A metadata architect can design taxonomies, and a taxonomist can design metadata, or the two experts can work together on the same project. Actually, it is rare for an organization to have both such experts on staff. Whether an organization has a metadata architect or taxonomist depends on the nature of the organization’s content and content organization needs.

A hierarchical taxonomy can be integrated with metadata, when one of the metadata fields is for “Topic” or “Subject,” and there is a hierarchical taxonomy of subject terms associated with that field. However, it is the faceted type of taxonomy in particular that unites the tasks of taxonomy creation and metadata design.

Faceted taxonomies and metadata

A faceted taxonomy comprises a set of facets, each one as an individual controlled vocabulary whose terms are generally not linked/related to terms in the other controlled vocabulary facets, but the combination of terms from a combination of facets are used to tag the same set of content, and users search/filter on terms in combination from various facets. Examples of facets may be Product/Service, Market Segment, Location, Document Type, Supplier, etc. A faceted taxonomy is a common type for both enterprise taxonomies and ecommerce or product review taxonomies. It is called a “taxonomy” even though it differs from the classical hierarchical “tree” type of taxonomy, because it involves controlled vocabulary and classification. The name for each facet and the terms within the facet constitutes a simply two-level hierarchy.

Each facet is also a metadata field/element. The person designing a faceted taxonomy is thus also designing metadata, at least some of it. There are usually more metadata fields to describe the content beyond those which comprise the taxonomy facets. For a faceted taxonomy to best serve the user who is trying to find content based on what it is and what it is about, the number of facets should be limited, such as 4-8. Metadata, however, can serve additional purposes beyond helping users find content. Metadata may describe content for purposes of full identification, source citation, or information on how the content can be used, including rights data. It needs to be decided which metadata fields will constitute a displayed faceted taxonomy for the end-user to utilize in search, and which metadata fields will not but will rather display on a selected content record.
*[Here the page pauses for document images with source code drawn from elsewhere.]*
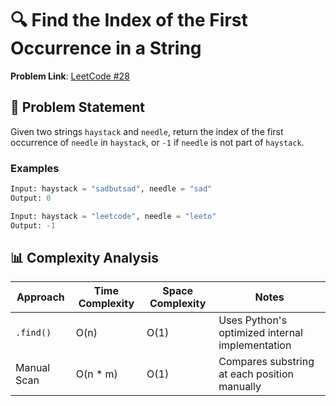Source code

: 

# 🔍 Find the Index of the First Occurrence in a String

**Problem Link**: [LeetCode #28](https://leetcode.com/problems/find-the-index-of-the-first-occurrence-in-a-string/)

## 🧠 Problem Statement

Given two strings `haystack` and `needle`, return the index of the first occurrence of `needle` in `haystack`, or `-1` if `needle` is not part of `haystack`.

### Examples
```python
Input: haystack = "sadbutsad", needle = "sad"
Output: 0

Input: haystack = "leetcode", needle = "leeto"
Output: -1
```

## 📊 Complexity Analysis

| Approach        | Time Complexity | Space Complexity | Notes |
|----------------|------------------|-------------------|-------|
| `.find()`       | O(n)             | O(1)              | Uses Python's optimized internal implementation |
| Manual Scan     | O(n * m)         | O(1)              | Compares substring at each position manually |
On the other hand, there may be additional metadata fields beyond the scope and definition of “taxonomy” that are nevertheless made available to the end-user to filter/refine results alongside the other, taxonomy facets. These could be for author/creator, date, title keyword, text keyword, file format, etc. Sometimes the distinction between taxonomy facet and other metadata in this case is not so clear, such as for Document/Content Type, Audience, or Language, when these fields utilize controlled vocabularies. Due to this overlap and blurred distinction between taxonomy facets and displayed metadata for filtering, it is a good idea to design the taxonomy and metadata together as an integrated strategy.